A través del misterio eucarístico, por el cual Cristo se hace verdaderamente presente de nuevo —Cuerpo, Sangre, Alma y Divinidad—, echamos un vistazo a los salones del Cielo y somos llevados a la gloria del Reino de Dios por un breve momento.
San Atanasio, el gran padre de la Iglesia, escribió hermosamente sobre este mismo tema: “Mis amados hermanos, no es una fiesta temporal a la que venimos, sino una fiesta eterna y celestial. No la mostramos en sombras; nos acercamos a ella en realidad”.
En cada Misa, la Iglesia triunfante en el Cielo se une a la Iglesia militante en la tierra mientras ofrecemos nuestra alabanza a Dios a través, con y en Jesús. “A la vista de los ángeles”, alabamos al Padre a través del Hijo en el Espíritu Santo en cada Misa. Y en esta Misa, la niña detrás de mí me recordó esta realidad espiritual y llamó mi atención de la distracción a la oración.
Maravilla y Awww
Poco después de que la bebé que estaba detrás de mí me enseñara la vida espiritual, una pregunta en la homilía del Padre resaltó en mí.

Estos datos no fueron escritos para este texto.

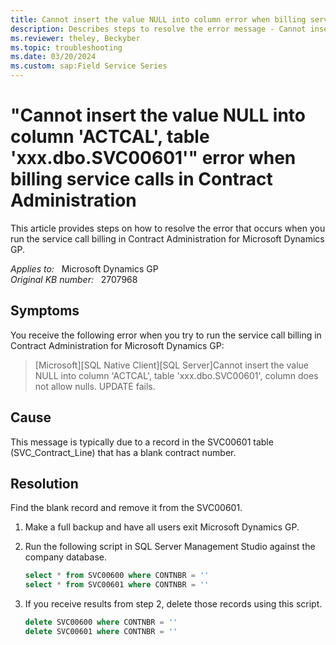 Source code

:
 ```yaml
---
title: Cannot insert the value NULL into column error when billing service calls in Contract Administration
description: Describes steps to resolve the error message - Cannot insert the value NULL into column ACTCAL, table xxx.dbo.SVC00601, column does not allow nulls when you attempt to run the Service Call Billing process.
ms.reviewer: theley, Beckyber
ms.topic: troubleshooting
ms.date: 03/20/2024
ms.custom: sap:Field Service Series
---
```

# "Cannot insert the value NULL into column 'ACTCAL', table 'xxx.dbo.SVC00601'" error when billing service calls in Contract Administration

This article provides steps on how to resolve the error that occurs when you run the service call billing in Contract Administration for Microsoft Dynamics GP.

_Applies to:_ &nbsp; Microsoft Dynamics GP  
_Original KB number:_ &nbsp; 2707968

## Symptoms

You receive the following error when you try to run the service call billing in Contract Administration for Microsoft Dynamics GP:

> [Microsoft][SQL Native Client][SQL Server]Cannot insert the value NULL into column 'ACTCAL', table 'xxx.dbo.SVC00601', column does not allow nulls. UPDATE fails.

## Cause

This message is typically due to a record in the SVC00601 table (SVC_Contract_Line) that has a blank contract number.

## Resolution

Find the blank record and remove it from the SVC00601.

1. Make a full backup and have all users exit Microsoft Dynamics GP.
2. Run the following script in SQL Server Management Studio against the company database.

    ```sql
    select * from SVC00600 where CONTNBR = ''
    select * from SVC00601 where CONTNBR = ''
    ```

3. If you receive results from step 2, delete those records using this script.

    ```sql
    delete SVC00600 where CONTNBR = ''
    delete SVC00601 where CONTNBR = ''
    ```
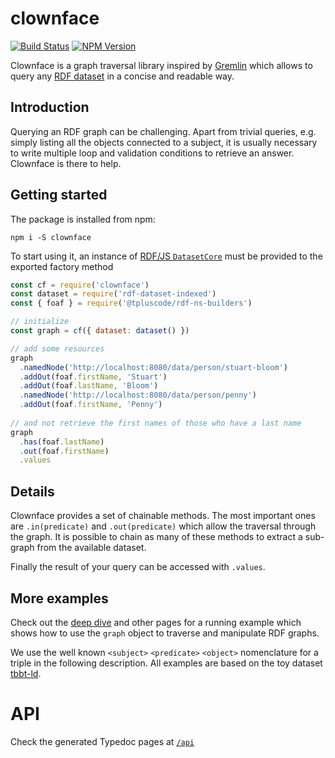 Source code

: # clownface

[![Build Status](https://travis-ci.org/rdf-ext/clownface.svg?branch=master)](https://travis-ci.org/rdf-ext/clownface)
[![NPM Version](https://img.shields.io/npm/v/clownface.svg?style=flat)](https://npm.im/clownface)

Clownface is a graph traversal library inspired by [Gremlin](http://tinkerpop.apache.org/)
which allows to query any [RDF dataset](https://rdf.js.org/dataset-spec/) in a concise and readable way.

##  Introduction

Querying an RDF graph can be challenging. Apart from trivial queries, e.g. simply listing all the
objects connected to a subject, it is usually necessary to write multiple loop and validation
conditions to retrieve an answer. Clownface is there to help.

## Getting started

The package is installed from npm:

```
npm i -S clownface
```

To start using it, an instance of [RDF/JS `DatasetCore`](https://rdf.js.org/dataset-spec/#datasetcore-interface) must be
provided to the exported factory method

<run-kit>

```js
const cf = require('clownface')
const dataset = require('rdf-dataset-indexed')
const { foaf } = require('@tpluscode/rdf-ns-builders')

// initialize
const graph = cf({ dataset: dataset() })

// add some resources 
graph
  .namedNode('http://localhost:8080/data/person/stuart-bloom')
  .addOut(foaf.firstName, 'Stuart')
  .addOut(foaf.lastName, 'Bloom')
  .namedNode('http://localhost:8080/data/person/penny')
  .addOut(foaf.firstName, 'Penny')
  
// and not retrieve the first names of those who have a last name
graph
  .has(foaf.lastName)
  .out(foaf.firstName)
  .values
```

</run-kit>

## Details

Clownface provides a set of chainable methods. The most important ones are `.in(predicate)` and `.out(predicate)` which allow the traversal through the graph. It is possible to chain as many of these methods to extract a sub-graph from the available dataset.

Finally the result of your query can be accessed with `.values`.

## More examples

Check out the [deep dive](deep-dive.md) and other pages for a running example which shows how to use the `graph` object to traverse and manipulate RDF graphs.

We use the well known `<subject>` `<predicate>` `<object>` nomenclature for a triple in the following description. All examples are based on the toy dataset [tbbt-ld][tbbt].

[tbbt]: https://github.com/zazuko/tbbt-ld

# API

Check the generated Typedoc pages at [`/api`](/api)
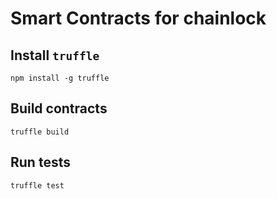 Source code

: # Smart Contracts for chainlock

## Install `truffle`
```
npm install -g truffle
```

## Build contracts
```
truffle build
```

## Run tests
```
truffle test
```
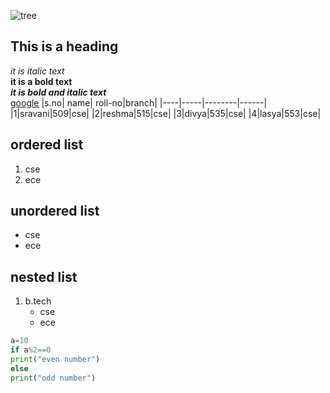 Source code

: ![tree](https://img.freepik.com/free-photo/wide-angle-shot-single-tree-growing-clouded-sky-during-sunset-surrounded-by-grass_181624-22807.jpg?size=626&ext=jpg)
## This is a heading
*it is italic text*<br>
**it is a bold text**<br>
***it is bold and italic text***<br>
[google](https://www.google.com/intl/en-GB/gmail/about/#)
|s.no| name| roll-no|branch|
|----|-----|--------|------|
|1|sravani|509|cse|
|2|reshma|515|cse|
|3|divya|535|cse|
|4|lasya|553|cse|
## ordered list<br>
1. cse
2. ece
## unordered list
* cse
* ece
## nested list
1. b.tech
    - cse
    - ece
``` python
a=10
if a%2==0
print("even number")
else
print("odd number")
```
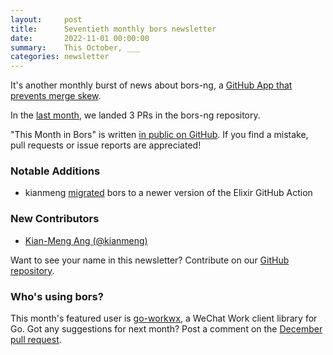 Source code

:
 ```yaml
---
layout:     post
title:      Seventieth monthly bors newsletter
date:       2022-11-01 00:00:00
summary:    This October, ___
categories: newsletter
---
```


It's another monthly burst of news about bors-ng, a [GitHub App that prevents merge skew](https://blog.aviator.co/what-is-bors/).

In the [last month](https://github.com/bors-ng/bors-ng/pulls?q=is%3Apr+is%3Amerged+closed%3A2022-10-01..2022-10-31),
we landed 3 PRs in the bors-ng repository.

"This Month in Bors" is written [in public on GitHub][GitHub for TMiB].
If you find a mistake, pull requests or issue reports are appreciated!

[GitHub for TMiB]: https://github.com/bors-ng/bors-ng.github.io


### Notable Additions

* kianmeng [migrated](https://github.com/bors-ng/bors-ng/pull/1552) bors to a newer version of the Elixir GitHub Action


### New Contributors

* [Kian-Meng Ang (@kianmeng)](https://github.com/kianmeng)

Want to see your name in this newsletter? Contribute on our [GitHub repository](https://github.com/bors-ng/bors-ng).


### Who's using bors?

This month's featured user is [go-workwx](https://github.com/xen0n/go-workwx), a WeChat Work client library for Go.
Got any suggestions for next month?
Post a comment on the [December pull request](https://github.com/bors-ng/bors-ng.github.io/pull/___).
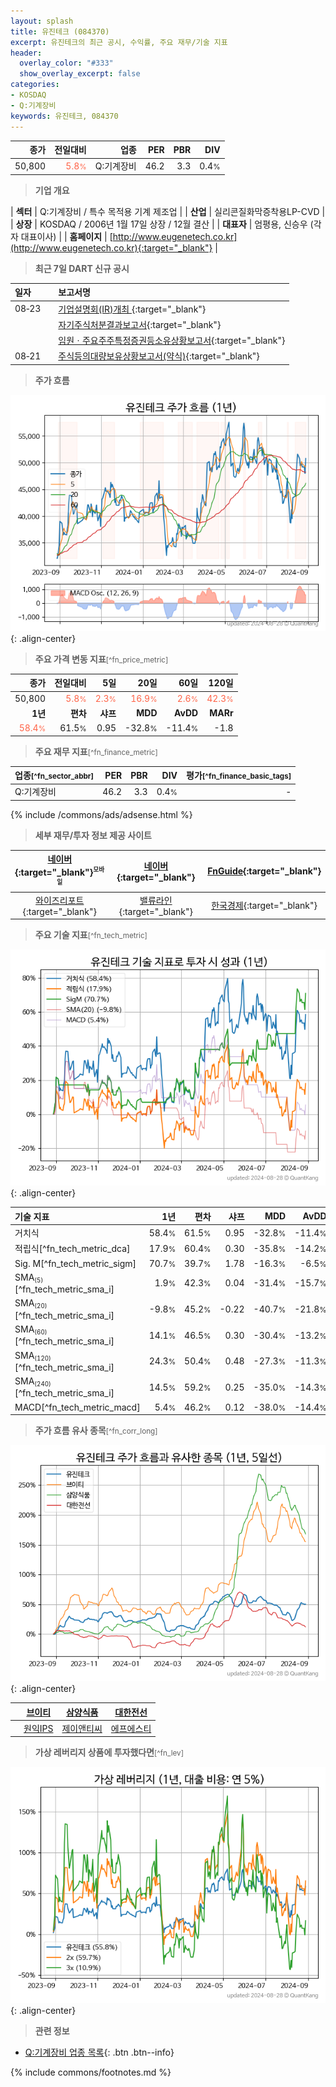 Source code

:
```yaml
---
layout: splash
title: 유진테크 (084370)
excerpt: 유진테크의 최근 공시, 수익률, 주요 재무/기술 지표
header:
  overlay_color: "#333"
  show_overlay_excerpt: false
categories:
- KOSDAQ
- Q:기계장비
keywords: 유진테크, 084370
---
```


| **종가** | **전일대비** | **업종** | **PER** | **PBR** | **DIV** |
| -------: | -----------: | -------: | ------: | ------: | ------: |
| 50,800 | <span style="color: tomato">5.8<small>%</small></span> | Q:기계장비 | 46.2 | 3.3 | 0.4<small>%</small> |

<!-- more -->


> **기업 개요**<a id="company"></a>

| <span style="white-space:nowrap;">**섹터**</span> | Q:기계장비 / 특수 목적용 기계 제조업 |
| <span style="white-space:nowrap;">**산업**</span> | 실리콘질화막증착용LP-CVD |
| <span style="white-space:nowrap;">**상장**</span> | KOSDAQ / 2006년 1월 17일 상장 / 12월 결산 |
| <span style="white-space:nowrap;">**대표자**</span> | 엄평용, 신승우 (각자 대표이사) |
| <span style="white-space:nowrap;">**홈페이지**</span> | [http://www.eugenetech.co.kr](http://www.eugenetech.co.kr){:target="_blank"} |


> **최근 7일 DART 신규 공시**<a id="dart"></a>

| **일자** |      | **보고서명** |
| :------- | :--- | :----------- |
| 08&#x2011;23 | | [기업설명회(IR)개최              ](https://dart.fss.or.kr/dsaf001/main.do?rcpNo=20240823900420){:target="_blank"} |
|  | | [자기주식처분결과보고서](https://dart.fss.or.kr/dsaf001/main.do?rcpNo=20240823000477){:target="_blank"} |
|  | | [임원ㆍ주요주주특정증권등소유상황보고서](https://dart.fss.or.kr/dsaf001/main.do?rcpNo=20240823000452){:target="_blank"} |
| 08&#x2011;21 | | [주식등의대량보유상황보고서(약식)](https://dart.fss.or.kr/dsaf001/main.do?rcpNo=20240821000017){:target="_blank"} |


> **주가 흐름**<a id="price"></a>

![084370](/stock/images/084370.png){: .align-center}


> **주요 가격 변동 지표**<small>[^fn_price_metric]</small>

| **종가** | **전일대비** | **5일** | **20일** | **60일** | **120일** |
| -------: | -----------: | ------: | -------: | -------: | --------: |
| 50,800 | <span style="color: tomato">5.8<small>%</small></span> | <span style="color: tomato">2.3<small>%</small></span> | <span style="color: tomato">16.9<small>%</small></span> | <span style="color: tomato">2.6<small>%</small></span> | <span style="color: tomato">42.3<small>%</small></span> |
| **1년** | **편차** | **샤프** | **MDD** | **AvDD** | **MARr** |
| <span style="color: tomato">58.4<small>%</small></span> | 61.5<small>%</small> | 0.95 | -32.8<small>%</small> | -11.4<small>%</small> | -1.8 |


> **주요 재무 지표**<small>[^fn_finance_metric]</small>

| **업종**<small>[^fn_sector_abbr]</small> | **PER** | **PBR** | **DIV** | **평가**<small>[^fn_finance_basic_tags]</small> |
| :--------------------------------------- | ------: | ------: | ------: | ----------------------------------------------: |
| Q:기계장비 | 46.2 | 3.3 | 0.4<small>%</small> | - |



{% include /commons/ads/adsense.html %}

> **세부 재무/투자 정보 제공 사이트**

| [네이버](https://m.stock.naver.com/domestic/stock/084370/finance/summary){:target="_blank"}<sup><small>모바일</small></sup> | [네이버](https://finance.naver.com/item/coinfo.naver?code=084370){:target="_blank"} | [FnGuide](https://comp.fnguide.com/SVO2/ASP/SVD_Invest.asp?gicode=A084370&MenuYn=Y){:target="_blank"} |
| :---: | :---: | :---: |
| [와이즈리포트](https://comp.wisereport.co.kr/company/c1040001.aspx?cmp_cd=084370){:target="_blank"} | [밸류라인](https://www.valueline.co.kr/finance/summary/084370){:target="_blank"} | [한국경제](https://markets.hankyung.com/stock/084370/financial-summary){:target="_blank"} |


> **주요 기술 지표**<small>[^fn_tech_metric]</small>


![084370](/stock/images/084370_tech.png){: .align-center}

| **기술 지표** | **1년** | **편차** | **샤프** | **MDD** | **AvDD** |
| :------------ | ------: | -----------: | -------: | ------: | -------: |
| 거치식 | 58.4<small>%</small> | 61.5<small>%</small> | 0.95 | -32.8<small>%</small> | -11.4<small>%</small> |
| 적립식[^fn_tech_metric_dca] | 17.9<small>%</small> | 60.4<small>%</small> | 0.30 | -35.8<small>%</small> | -14.2<small>%</small> |
| Sig. M[^fn_tech_metric_sigm] | 70.7<small>%</small> | 39.7<small>%</small> | 1.78 | -16.3<small>%</small> | -6.5<small>%</small> |
| SMA<small><sub>(5)</sub></small>[^fn_tech_metric_sma_i] | 1.9<small>%</small> | 42.3<small>%</small> | 0.04 | -31.4<small>%</small> | -15.7<small>%</small> |
| SMA<small><sub>(20)</sub></small>[^fn_tech_metric_sma_i] | -9.8<small>%</small> | 45.2<small>%</small> | -0.22 | -40.7<small>%</small> | -21.8<small>%</small> |
| SMA<small><sub>(60)</sub></small>[^fn_tech_metric_sma_i] | 14.1<small>%</small> | 46.5<small>%</small> | 0.30 | -30.4<small>%</small> | -13.2<small>%</small> |
| SMA<small><sub>(120)</sub></small>[^fn_tech_metric_sma_i] | 24.3<small>%</small> | 50.4<small>%</small> | 0.48 | -27.3<small>%</small> | -11.3<small>%</small> |
| SMA<small><sub>(240)</sub></small>[^fn_tech_metric_sma_i] | 14.5<small>%</small> | 59.2<small>%</small> | 0.25 | -35.0<small>%</small> | -14.3<small>%</small> |
| MACD[^fn_tech_metric_macd] | 5.4<small>%</small> | 46.2<small>%</small> | 0.12 | -38.0<small>%</small> | -14.4<small>%</small> |


> **주가 흐름 유사 종목**<a id="corr"></a><small>[^fn_corr_long]</small>

![084370](/stock/images/084370_corr.png){: .align-center}

|       | [브이티](/018290/) | [삼양식품](/003230/) | [대한전선](/001440/) |
| :---: | :------------------------------------: | :------------------------------------: | :------------------------------------: |
|       | [원익IPS](/240810/) | [제이앤티씨](/204270/) | [에프에스티](/036810/) |


> **가상 레버리지 상품에 투자했다면**<a id="2x"></a><small>[^fn_lev]</small>

![084370](/stock/images/084370_2x.png){: .align-center}


> **관련 정보**

- [Q:기계장비 업종 목록](/stats/sector/kosdaq_업종_기계장비_종목/){: .btn .btn--info}

{% include commons/footnotes.md %}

“¿Con qué frecuencia nos asombramos de Dios?”
Hablando por mí, a menudo me distraigo con explicaciones, excusas y contexto. Lo milagroso a menudo parece demasiado normal cuando se tiene en cuenta todo.
O peor aún, en medio de todas las exigencias que se me imponen, pierdo de vista por completo lo milagroso. Todo es ir, ir, ir. Los momentos agradables se desvanecen rápidamente en el camino hacia “la próxima cosa”.
Pero la verdad de la vida cristiana es que Dios siempre está trabajando, moviéndose y acercándose a su pueblo: en sí mismo, en la Eucaristía y en una infinidad de pequeñas formas.
En el lindo coro de alabanza perfecta de esta pequeña bebé, encontré un indicio de lo divino. Esa banca era una pequeña zarza ardiente, tierra sagrada donde Dios eligió estar presente.
¿No es asombroso?
El Dios del universo, que puso los planetas en órbita, que colgó las estrellas en el cielo y que sabe el número de cabellos que tenemos en la cabeza, eligió estar presente para mí, para darse a conocer a través de un bebé.
Ese momento en la Misa fue una pequeña Transfiguración, una oportunidad de ver a Dios en toda su gloria y responder con asombro y admiración, todo porque una niña pequeña compartió libremente una alabanza llena de alegría.
¿La buena noticia? ¡Nunca faltan estos momentos si tenemos ojos para ver y oídos para oír!
Encontrar a Dios en todas las cosas
Estoy dejando que mi educación jesuita se note un poco aquí, pero hay una sabiduría profunda en la práctica de encontrar a Dios en todas las cosas.
Lejos de ser una droga milagrosa, aprender a buscar las huellas de Dios a lo largo de nuestros días, y, de hecho, de nuestras vidas, es una pequeña manera de cultivar un sentido más profundo de gratitud, asombro, admiración y esperanza.
Cuando era misionero, teníamos una práctica nocturna de reunirnos para rezar un «Rosario de Acción de Gracias». Dirigidos por un misionero en nuestra capilla, ofrecíamos nuestro día y todos sus momentos grandes y pequeños en gratitud al Señor.
“Gracias, Señor, por nuestra conversación con Charles”.
“Gracias, Señor, por un buen café”.
“Gracias, Señor, por un tiempo de descanso”.
“Gracias, Señor, por 36 libras de miel”. (Esa es una historia para otro momento)
La práctica diaria fue una gran manera de aprender a ver a través de los ojos de la gratitud y prestar atención a las formas en que Dios se está moviendo en nuestras vidas.
Comenzó un cambio en nuestra visión, de ver solo el aquí y ahora a apreciar lo eterno. En resumen, lentamente aprendimos a ver un poco más como Dios ve.
Cuanto más vemos y reconocemos los movimientos de Dios en nuestras vidas y le agradecemos por ellos, más vemos cuán radical es su amor por nosotros.
Dios está constantemente trabajando en nuestras vidas. Él está perpetuamente presente en formas grandes y pequeñas. Y si Él está presente con nosotros y en nosotros, entonces cada una de nuestras vidas es “tierra santa”, igual que la zarza ardiente.